__Task objective__: In this exercise, the entries below include pictures. Repeat exactly the lines from the line with "### Running script" to the line with "Struggling with creating", including both, but without the pictures.

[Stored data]
++++

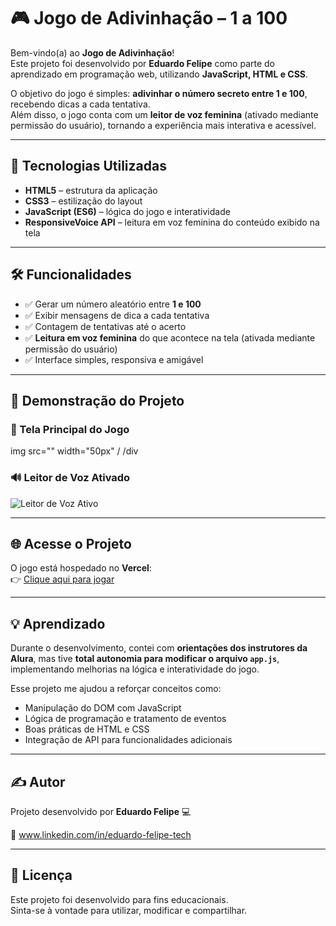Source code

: # 🎮 Jogo de Adivinhação – 1 a 100

Bem-vindo(a) ao **Jogo de Adivinhação**!  
Este projeto foi desenvolvido por **Eduardo Felipe** como parte do aprendizado em programação web, utilizando **JavaScript, HTML e CSS**.  

O objetivo do jogo é simples: **adivinhar o número secreto entre 1 e 100**, recebendo dicas a cada tentativa.  
Além disso, o jogo conta com um **leitor de voz feminina** (ativado mediante permissão do usuário), tornando a experiência mais interativa e acessível.

---

## 🚀 Tecnologias Utilizadas    

- **HTML5** – estrutura da aplicação  
- **CSS3** – estilização do layout  
- **JavaScript (ES6)** – lógica do jogo e interatividade  
- **ResponsiveVoice API** – leitura em voz feminina do conteúdo exibido na tela   

---

## 🛠️ Funcionalidades

- ✅ Gerar um número aleatório entre **1 e 100**  
- ✅ Exibir mensagens de dica a cada tentativa  
- ✅ Contagem de tentativas até o acerto  
- ✅ **Leitura em voz feminina** do que acontece na tela (ativada mediante permissão do usuário)  
- ✅ Interface simples, responsiva e amigável  

---

## 📸 Demonstração do Projeto

### 🎲 Tela Principal do Jogo  
img src="" width="50px" /
/div
   
### 🔊 Leitor de Voz Ativado  
![Leitor de Voz Ativo](link-da-imagem-leitor-voz.png)

---

## 🌐 Acesse o Projeto

O jogo está hospedado no **Vercel**:  
👉 [Clique aqui para jogar](https://jogo-do-numero-secreto-1ten.vercel.app/)

---

## 💡 Aprendizado

Durante o desenvolvimento, contei com **orientações dos instrutores da Alura**, mas tive **total autonomia para modificar o arquivo `app.js`**, implementando melhorias na lógica e interatividade do jogo.  

Esse projeto me ajudou a reforçar conceitos como:

- Manipulação do DOM com JavaScript  
- Lógica de programação e tratamento de eventos  
- Boas práticas de HTML e CSS  
- Integração de API para funcionalidades adicionais  

---

## ✍️ Autor

Projeto desenvolvido por **Eduardo Felipe** 💻

📧 www.linkedin.com/in/eduardo-felipe-tech

---

## 📜 Licença

Este projeto foi desenvolvido para fins educacionais.   
Sinta-se à vontade para utilizar, modificar e compartilhar.
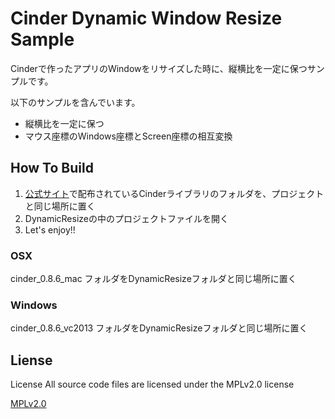 # Cinder Dynamic Window Resize Sample
Cinderで作ったアプリのWindowをリサイズした時に、縦横比を一定に保つサンプルです。

以下のサンプルを含んでいます。

+ 縦横比を一定に保つ
+ マウス座標のWindows座標とScreen座標の相互変換

## How To Build
1. [公式サイト](http://libcinder.org)で配布されているCinderライブラリのフォルダを、プロジェクトと同じ場所に置く
1. DynamicResizeの中のプロジェクトファイルを開く
1. Let's enjoy!!

### OSX
cinder_0.8.6_mac フォルダをDynamicResizeフォルダと同じ場所に置く

### Windows
cinder_0.8.6_vc2013 フォルダをDynamicResizeフォルダと同じ場所に置く


## Liense
License All source code files are licensed under the MPLv2.0 license

[MPLv2.0](https://www.mozilla.org/MPL/2.0/)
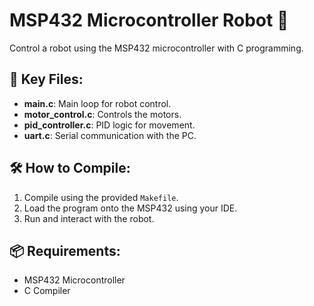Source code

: # MSP432 Microcontroller Robot 🤖

Control a robot using the MSP432 microcontroller with C programming.

## 🚀 Key Files:
- **main.c**: Main loop for robot control.
- **motor_control.c**: Controls the motors.
- **pid_controller.c**: PID logic for movement.
- **uart.c**: Serial communication with the PC.

## 🛠️ How to Compile:
1. Compile using the provided `Makefile`.
2. Load the program onto the MSP432 using your IDE.
3. Run and interact with the robot.

## 📦 Requirements:
- MSP432 Microcontroller
- C Compiler
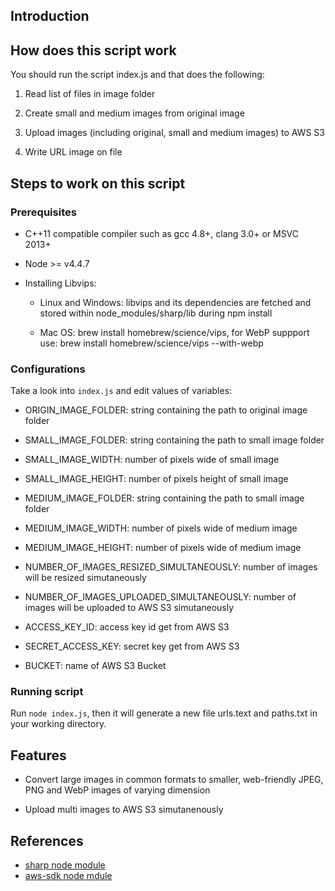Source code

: ## Introduction

## How does this script work

You should run the script index.js and that does the following:

1. Read list of files in image folder

2. Create small and medium images from original image

3. Upload images (including original, small and medium images) to AWS S3 

4. Write URL image on file 

## Steps to work on this script
	

### Prerequisites

- C++11 compatible compiler such as gcc 4.8+, clang 3.0+ or MSVC 2013+

- Node >= v4.4.7

- Installing Libvips:

	- Linux and Windows: libvips and its dependencies are fetched and stored within node_modules/sharp/lib during npm install
	
	- Mac OS: brew install homebrew/science/vips, for WebP suppport use: brew install homebrew/science/vips --with-webp

### Configurations

Take a look into `index.js` and edit values of variables:

- ORIGIN_IMAGE_FOLDER: string containing the path to original image folder

- SMALL_IMAGE_FOLDER: string containing the path to small image folder

- SMALL_IMAGE_WIDTH: number of pixels wide of small image

- SMALL_IMAGE_HEIGHT: number of pixels height of small image

- MEDIUM_IMAGE_FOLDER: string containing the path to small image folder

- MEDIUM_IMAGE_WIDTH: number of pixels wide of medium image

- MEDIUM_IMAGE_HEIGHT: number of pixels wide of medium image

- NUMBER_OF_IMAGES_RESIZED_SIMULTANEOUSLY: number of images will be resized simutaneously

- NUMBER_OF_IMAGES_UPLOADED_SIMULTANEOUSLY: number of images will be uploaded to AWS S3 simutaneously

- ACCESS_KEY_ID: access key id get from AWS S3

- SECRET_ACCESS_KEY: secret key get from AWS S3

- BUCKET: name of AWS S3 Bucket

### Running script

Run `node index.js`, then it will generate a new file urls.text and paths.txt in your working directory.

## Features

- Convert large images in common formats to smaller, web-friendly JPEG, PNG and WebP images of varying dimension

- Upload multi images to AWS S3 simutanenously 

## References

- [sharp node module](http://sharp.dimens.io/en/stable/) 
- [aws-sdk node mdule](http://docs.aws.amazon.com/AWSJavaScriptSDK/guide/node-examples.html)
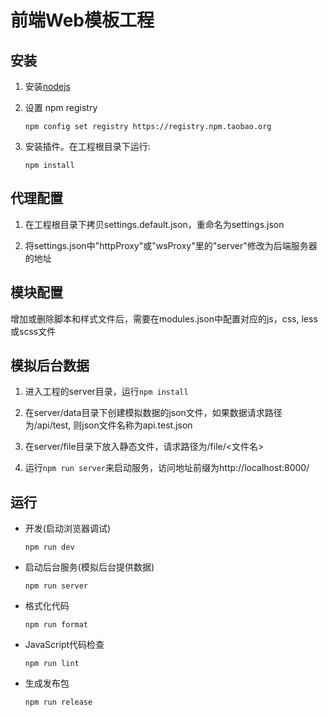 # 前端Web模板工程 #


## 安装 ##

1.  安装[nodejs](https://nodejs.org/download/)

2.  设置 npm registry

    `npm config set registry https://registry.npm.taobao.org`

3.  安装插件。在工程根目录下运行:

    `npm install`


## 代理配置 ##

1.  在工程根目录下拷贝settings.default.json，重命名为settings.json

2.  将settings.json中"httpProxy"或"wsProxy"里的"server"修改为后端服务器的地址


## 模块配置 ##

增加或删除脚本和样式文件后，需要在modules.json中配置对应的js，css, less或scss文件


## 模拟后台数据 ##

1.  进入工程的server目录，运行`npm install`

2.  在server/data目录下创建模拟数据的json文件，如果数据请求路径为/api/test, 则json文件名称为api.test.json

3.  在server/file目录下放入静态文件，请求路径为/file/<文件名>

4.  运行`npm run server`来启动服务，访问地址前缀为http://localhost:8000/


## 运行 ##

*   开发(启动浏览器调试)

    `npm run dev`

*   启动后台服务(模拟后台提供数据)

    `npm run server`

*   格式化代码

    `npm run format`

*   JavaScript代码检查

    `npm run lint`

*   生成发布包

    `npm run release`
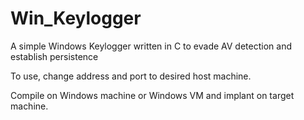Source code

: # Win_Keylogger
A simple Windows Keylogger written in C to evade AV detection and establish persistence

To use, change address and port to desired host machine. 

Compile on Windows machine or Windows VM and implant on target machine.
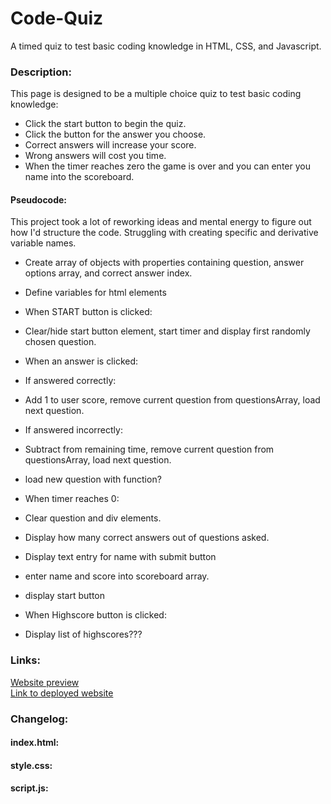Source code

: # Code-Quiz
A timed quiz to test basic coding knowledge in HTML, CSS, and Javascript.

### Description:
This page is designed to be a multiple choice quiz to test basic coding knowledge:
- Click the start button to begin the quiz.
- Click the button for the answer you choose.
- Correct answers will increase your score.
- Wrong answers will cost you time.
- When the timer reaches zero the game is over and you can enter you name into the scoreboard.


#### Pseudocode:
This project took a lot of reworking ideas and mental energy to figure out how I'd structure the code.
Struggling with creating specific and derivative variable names.
- Create array of objects with properties containing question, answer options array, and correct answer index.
- Define variables for html elements

- When START button is clicked:
- Clear/hide start button element, start timer and display first randomly chosen question.

- When an answer is clicked:
- If answered correctly: 
- Add 1 to user score, remove current question from questionsArray, load next question.
- If answered incorrectly:
- Subtract from remaining time, remove current question from questionsArray, load next question.
- load new question with function?

- When timer reaches 0:
- Clear question and div elements.
- Display how many correct answers out of questions asked.
- Display text entry for name with submit button
- enter name and score into scoreboard array.
- display start button

- When Highscore button is clicked:
- Display list of highscores???

### Links:
[Website preview]()<br>
[Link to deployed website]()

### Changelog:
#### index.html:
#### style.css:
#### script.js:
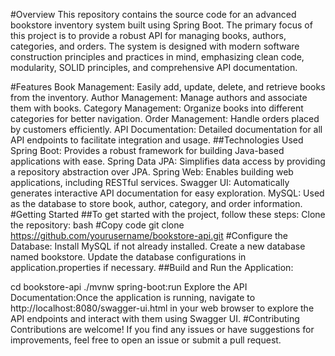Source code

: #Overview
This repository contains the source code for an advanced bookstore inventory system built using Spring Boot. The primary focus of this project is to provide a robust API for managing books, authors, categories, and orders. The system is designed with modern software construction principles and practices in mind, emphasizing clean code, modularity, SOLID principles, and comprehensive API documentation.

#Features
Book Management: Easily add, update, delete, and retrieve books from the inventory.
Author Management: Manage authors and associate them with books.
Category Management: Organize books into different categories for better navigation.
Order Management: Handle orders placed by customers efficiently.
API Documentation: Detailed documentation for all API endpoints to facilitate integration and usage.
##Technologies Used
Spring Boot: Provides a robust framework for building Java-based applications with ease.
Spring Data JPA: Simplifies data access by providing a repository abstraction over JPA.
Spring Web: Enables building web applications, including RESTful services.
Swagger UI: Automatically generates interactive API documentation for easy exploration.
MySQL: Used as the database to store book, author, category, and order information.
#Getting Started
##To get started with the project, follow these steps:
Clone the repository:
bash
#Copy code
git clone https://github.com/yourusername/bookstore-api.git
#Configure the Database:
Install MySQL if not already installed.
Create a new database named bookstore.
Update the database configurations in application.properties if necessary.
##Build and Run the Application:

cd bookstore-api
./mvnw spring-boot:run
Explore the API Documentation:Once the application is running, navigate to http://localhost:8080/swagger-ui.html in your web browser to explore the API endpoints and interact with them using Swagger UI.
#Contributing
Contributions are welcome! If you find any issues or have suggestions for improvements, feel free to open an issue or submit a pull request.
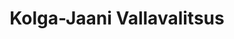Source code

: ---
title: Kolga-Jaani Vallavalitsus
maintainer_name: Rita Kesküla
maintainer_email: rita.keskula@kolga-jaani.ee
description: ''
---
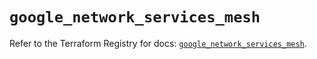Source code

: # `google_network_services_mesh`

Refer to the Terraform Registry for docs: [`google_network_services_mesh`](https://registry.terraform.io/providers/hashicorp/google/6.31.0/docs/resources/network_services_mesh).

++++

__Exercise solution__:
### Running script

Run `node index.js`, then it will generate a new file urls.text and paths.txt in your working directory.

## Features

- Convert large images in common formats to smaller, web-friendly JPEG, PNG and WebP images of varying dimension

- Upload multi images to AWS S3 simutanenously 

## References

- [sharp node module](http://sharp.dimens.io/en/stable/) 
- [aws-sdk node mdule](http://docs.aws.amazon.com/AWSJavaScriptSDK/guide/node-examples.html)
 # 前端Web模板工程 #


## 安装 ##

1.  安装[nodejs](https://nodejs.org/download/)

2.  设置 npm registry

    `npm config set registry https://registry.npm.taobao.org`

3.  安装插件。在工程根目录下运行:

    `npm install`


## 代理配置 ##

1.  在工程根目录下拷贝settings.default.json，重命名为settings.json

2.  将settings.json中"httpProxy"或"wsProxy"里的"server"修改为后端服务器的地址


## 模块配置 ##

增加或删除脚本和样式文件后，需要在modules.json中配置对应的js，css, less或scss文件


## 模拟后台数据 ##

1.  进入工程的server目录，运行`npm install`

2.  在server/data目录下创建模拟数据的json文件，如果数据请求路径为/api/test, 则json文件名称为api.test.json

3.  在server/file目录下放入静态文件，请求路径为/file/<文件名>

4.  运行`npm run server`来启动服务，访问地址前缀为http://localhost:8000/


## 运行 ##

*   开发(启动浏览器调试)

    `npm run dev`

*   启动后台服务(模拟后台提供数据)

    `npm run server`

*   格式化代码

    `npm run format`

*   JavaScript代码检查

    `npm run lint`

*   生成发布包

    `npm run release`
Source code

: # Win_Keylogger
A simple Windows Keylogger written in C to evade AV detection and establish persistence

To use, change address and port to desired host machine. 

Compile on Windows machine or Windows VM and implant on target machine.
Source code

: # Code-Quiz
A timed quiz to test basic coding knowledge in HTML, CSS, and Javascript.

### Description:
This page is designed to be a multiple choice quiz to test basic coding knowledge:
- Click the start button to begin the quiz.
- Click the button for the answer you choose.
- Correct answers will increase your score.
- Wrong answers will cost you time.
- When the timer reaches zero the game is over and you can enter you name into the scoreboard.


#### Pseudocode:
This project took a lot of reworking ideas and mental energy to figure out how I'd structure the code.
Struggling with creating specific and derivative variable names.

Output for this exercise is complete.